EXERCISE: Without copying any pictures, restate exactly the lines from the start of the records through the line containing "a load balancer.</span></span>".

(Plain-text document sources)

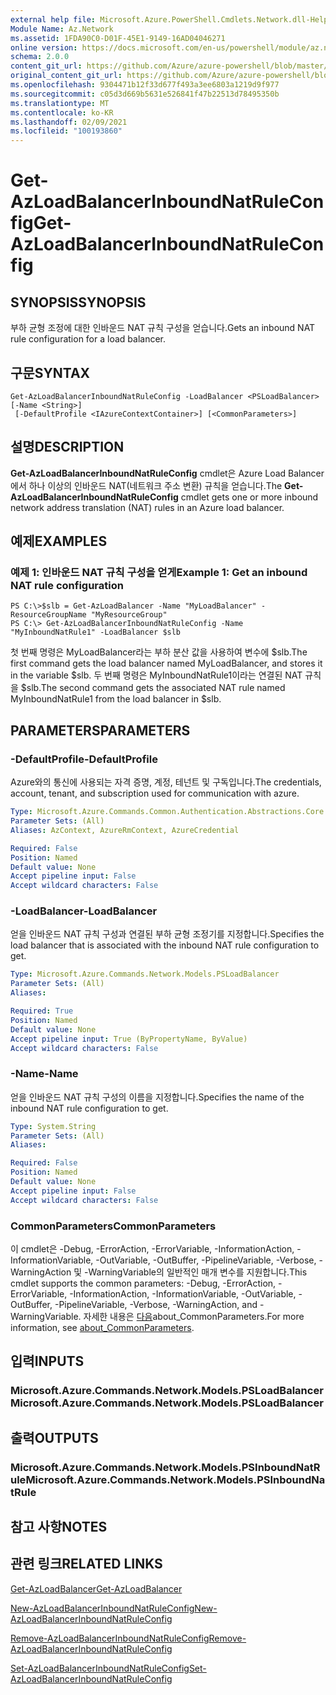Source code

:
 ```yaml
---
external help file: Microsoft.Azure.PowerShell.Cmdlets.Network.dll-Help.xml
Module Name: Az.Network
ms.assetid: 1FDA90C0-D01F-45E1-9149-16AD04046271
online version: https://docs.microsoft.com/en-us/powershell/module/az.network/get-azloadbalancerinboundnatruleconfig
schema: 2.0.0
content_git_url: https://github.com/Azure/azure-powershell/blob/master/src/Network/Network/help/Get-AzLoadBalancerInboundNatRuleConfig.md
original_content_git_url: https://github.com/Azure/azure-powershell/blob/master/src/Network/Network/help/Get-AzLoadBalancerInboundNatRuleConfig.md
ms.openlocfilehash: 9304471b12f33d677f493a3ee6803a1219d9f977
ms.sourcegitcommit: c05d3d669b5631e526841f47b22513d78495350b
ms.translationtype: MT
ms.contentlocale: ko-KR
ms.lasthandoff: 02/09/2021
ms.locfileid: "100193860"
---
```

# <span data-ttu-id="c5229-101">Get-AzLoadBalancerInboundNatRuleConfig</span><span class="sxs-lookup"><span data-stu-id="c5229-101">Get-AzLoadBalancerInboundNatRuleConfig</span></span>

## <span data-ttu-id="c5229-102">SYNOPSIS</span><span class="sxs-lookup"><span data-stu-id="c5229-102">SYNOPSIS</span></span>
<span data-ttu-id="c5229-103">부하 균형 조정에 대한 인바운드 NAT 규칙 구성을 얻습니다.</span><span class="sxs-lookup"><span data-stu-id="c5229-103">Gets an inbound NAT rule configuration for a load balancer.</span></span>

## <span data-ttu-id="c5229-104">구문</span><span class="sxs-lookup"><span data-stu-id="c5229-104">SYNTAX</span></span>

```
Get-AzLoadBalancerInboundNatRuleConfig -LoadBalancer <PSLoadBalancer> [-Name <String>]
 [-DefaultProfile <IAzureContextContainer>] [<CommonParameters>]
```

## <span data-ttu-id="c5229-105">설명</span><span class="sxs-lookup"><span data-stu-id="c5229-105">DESCRIPTION</span></span>
<span data-ttu-id="c5229-106">**Get-AzLoadBalancerInboundNatRuleConfig** cmdlet은 Azure Load Balancer에서 하나 이상의 인바운드 NAT(네트워크 주소 변환) 규칙을 얻습니다.</span><span class="sxs-lookup"><span data-stu-id="c5229-106">The **Get-AzLoadBalancerInboundNatRuleConfig** cmdlet gets one or more inbound network address translation (NAT) rules in an Azure load balancer.</span></span>

## <span data-ttu-id="c5229-107">예제</span><span class="sxs-lookup"><span data-stu-id="c5229-107">EXAMPLES</span></span>

### <span data-ttu-id="c5229-108">예제 1: 인바운드 NAT 규칙 구성을 얻게</span><span class="sxs-lookup"><span data-stu-id="c5229-108">Example 1: Get an inbound NAT rule configuration</span></span>
```
PS C:\>$slb = Get-AzLoadBalancer -Name "MyLoadBalancer" -ResourceGroupName "MyResourceGroup"
PS C:\> Get-AzLoadBalancerInboundNatRuleConfig -Name "MyInboundNatRule1" -LoadBalancer $slb
```

<span data-ttu-id="c5229-109">첫 번째 명령은 MyLoadBalancer라는 부하 분산 값을 사용하여 변수에 $slb.</span><span class="sxs-lookup"><span data-stu-id="c5229-109">The first command gets the load balancer named MyLoadBalancer, and stores it in the variable $slb.</span></span>
<span data-ttu-id="c5229-110">두 번째 명령은 MyInboundNatRule1이라는 연결된 NAT 규칙을 $slb.</span><span class="sxs-lookup"><span data-stu-id="c5229-110">The second command gets the associated NAT rule named MyInboundNatRule1 from the load balancer in $slb.</span></span>

## <span data-ttu-id="c5229-111">PARAMETERS</span><span class="sxs-lookup"><span data-stu-id="c5229-111">PARAMETERS</span></span>

### <span data-ttu-id="c5229-112">-DefaultProfile</span><span class="sxs-lookup"><span data-stu-id="c5229-112">-DefaultProfile</span></span>
<span data-ttu-id="c5229-113">Azure와의 통신에 사용되는 자격 증명, 계정, 테넌트 및 구독입니다.</span><span class="sxs-lookup"><span data-stu-id="c5229-113">The credentials, account, tenant, and subscription used for communication with azure.</span></span>

```yaml
Type: Microsoft.Azure.Commands.Common.Authentication.Abstractions.Core.IAzureContextContainer
Parameter Sets: (All)
Aliases: AzContext, AzureRmContext, AzureCredential

Required: False
Position: Named
Default value: None
Accept pipeline input: False
Accept wildcard characters: False
```

### <span data-ttu-id="c5229-114">-LoadBalancer</span><span class="sxs-lookup"><span data-stu-id="c5229-114">-LoadBalancer</span></span>
<span data-ttu-id="c5229-115">얻을 인바운드 NAT 규칙 구성과 연결된 부하 균형 조정기를 지정합니다.</span><span class="sxs-lookup"><span data-stu-id="c5229-115">Specifies the load balancer that is associated with the inbound NAT rule configuration to get.</span></span>

```yaml
Type: Microsoft.Azure.Commands.Network.Models.PSLoadBalancer
Parameter Sets: (All)
Aliases:

Required: True
Position: Named
Default value: None
Accept pipeline input: True (ByPropertyName, ByValue)
Accept wildcard characters: False
```

### <span data-ttu-id="c5229-116">-Name</span><span class="sxs-lookup"><span data-stu-id="c5229-116">-Name</span></span>
<span data-ttu-id="c5229-117">얻을 인바운드 NAT 규칙 구성의 이름을 지정합니다.</span><span class="sxs-lookup"><span data-stu-id="c5229-117">Specifies the name of the inbound NAT rule configuration to get.</span></span>

```yaml
Type: System.String
Parameter Sets: (All)
Aliases:

Required: False
Position: Named
Default value: None
Accept pipeline input: False
Accept wildcard characters: False
```

### <span data-ttu-id="c5229-118">CommonParameters</span><span class="sxs-lookup"><span data-stu-id="c5229-118">CommonParameters</span></span>
<span data-ttu-id="c5229-119">이 cmdlet은 -Debug, -ErrorAction, -ErrorVariable, -InformationAction, -InformationVariable, -OutVariable, -OutBuffer, -PipelineVariable, -Verbose, -WarningAction 및 -WarningVariable의 일반적인 매개 변수를 지원합니다.</span><span class="sxs-lookup"><span data-stu-id="c5229-119">This cmdlet supports the common parameters: -Debug, -ErrorAction, -ErrorVariable, -InformationAction, -InformationVariable, -OutVariable, -OutBuffer, -PipelineVariable, -Verbose, -WarningAction, and -WarningVariable.</span></span> <span data-ttu-id="c5229-120">자세한 내용은 [다음](http://go.microsoft.com/fwlink/?LinkID=113216)about_CommonParameters.</span><span class="sxs-lookup"><span data-stu-id="c5229-120">For more information, see [about_CommonParameters](http://go.microsoft.com/fwlink/?LinkID=113216).</span></span>

## <span data-ttu-id="c5229-121">입력</span><span class="sxs-lookup"><span data-stu-id="c5229-121">INPUTS</span></span>

### <span data-ttu-id="c5229-122">Microsoft.Azure.Commands.Network.Models.PSLoadBalancer</span><span class="sxs-lookup"><span data-stu-id="c5229-122">Microsoft.Azure.Commands.Network.Models.PSLoadBalancer</span></span>

## <span data-ttu-id="c5229-123">출력</span><span class="sxs-lookup"><span data-stu-id="c5229-123">OUTPUTS</span></span>

### <span data-ttu-id="c5229-124">Microsoft.Azure.Commands.Network.Models.PSInboundNatRule</span><span class="sxs-lookup"><span data-stu-id="c5229-124">Microsoft.Azure.Commands.Network.Models.PSInboundNatRule</span></span>

## <span data-ttu-id="c5229-125">참고 사항</span><span class="sxs-lookup"><span data-stu-id="c5229-125">NOTES</span></span>

## <span data-ttu-id="c5229-126">관련 링크</span><span class="sxs-lookup"><span data-stu-id="c5229-126">RELATED LINKS</span></span>

[<span data-ttu-id="c5229-127">Get-AzLoadBalancer</span><span class="sxs-lookup"><span data-stu-id="c5229-127">Get-AzLoadBalancer</span></span>](./Get-AzLoadBalancer.md)

[<span data-ttu-id="c5229-128">New-AzLoadBalancerInboundNatRuleConfig</span><span class="sxs-lookup"><span data-stu-id="c5229-128">New-AzLoadBalancerInboundNatRuleConfig</span></span>](./New-AzLoadBalancerInboundNatRuleConfig.md)

[<span data-ttu-id="c5229-129">Remove-AzLoadBalancerInboundNatRuleConfig</span><span class="sxs-lookup"><span data-stu-id="c5229-129">Remove-AzLoadBalancerInboundNatRuleConfig</span></span>](./Remove-AzLoadBalancerInboundNatRuleConfig.md)

[<span data-ttu-id="c5229-130">Set-AzLoadBalancerInboundNatRuleConfig</span><span class="sxs-lookup"><span data-stu-id="c5229-130">Set-AzLoadBalancerInboundNatRuleConfig</span></span>](./Set-AzLoadBalancerInboundNatRuleConfig.md)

RESPONSE BELOW:
Source code

:
 ```yaml
---
external help file: Microsoft.Azure.PowerShell.Cmdlets.Network.dll-Help.xml
Module Name: Az.Network
ms.assetid: 1FDA90C0-D01F-45E1-9149-16AD04046271
online version: https://docs.microsoft.com/en-us/powershell/module/az.network/get-azloadbalancerinboundnatruleconfig
schema: 2.0.0
content_git_url: https://github.com/Azure/azure-powershell/blob/master/src/Network/Network/help/Get-AzLoadBalancerInboundNatRuleConfig.md
original_content_git_url: https://github.com/Azure/azure-powershell/blob/master/src/Network/Network/help/Get-AzLoadBalancerInboundNatRuleConfig.md
ms.openlocfilehash: 9304471b12f33d677f493a3ee6803a1219d9f977
ms.sourcegitcommit: c05d3d669b5631e526841f47b22513d78495350b
ms.translationtype: MT
ms.contentlocale: ko-KR
ms.lasthandoff: 02/09/2021
ms.locfileid: "100193860"
---
```

# <span data-ttu-id="c5229-101">Get-AzLoadBalancerInboundNatRuleConfig</span><span class="sxs-lookup"><span data-stu-id="c5229-101">Get-AzLoadBalancerInboundNatRuleConfig</span></span>

## <span data-ttu-id="c5229-102">SYNOPSIS</span><span class="sxs-lookup"><span data-stu-id="c5229-102">SYNOPSIS</span></span>
<span data-ttu-id="c5229-103">부하 균형 조정에 대한 인바운드 NAT 규칙 구성을 얻습니다.</span><span class="sxs-lookup"><span data-stu-id="c5229-103">Gets an inbound NAT rule configuration for a load balancer.</span></span>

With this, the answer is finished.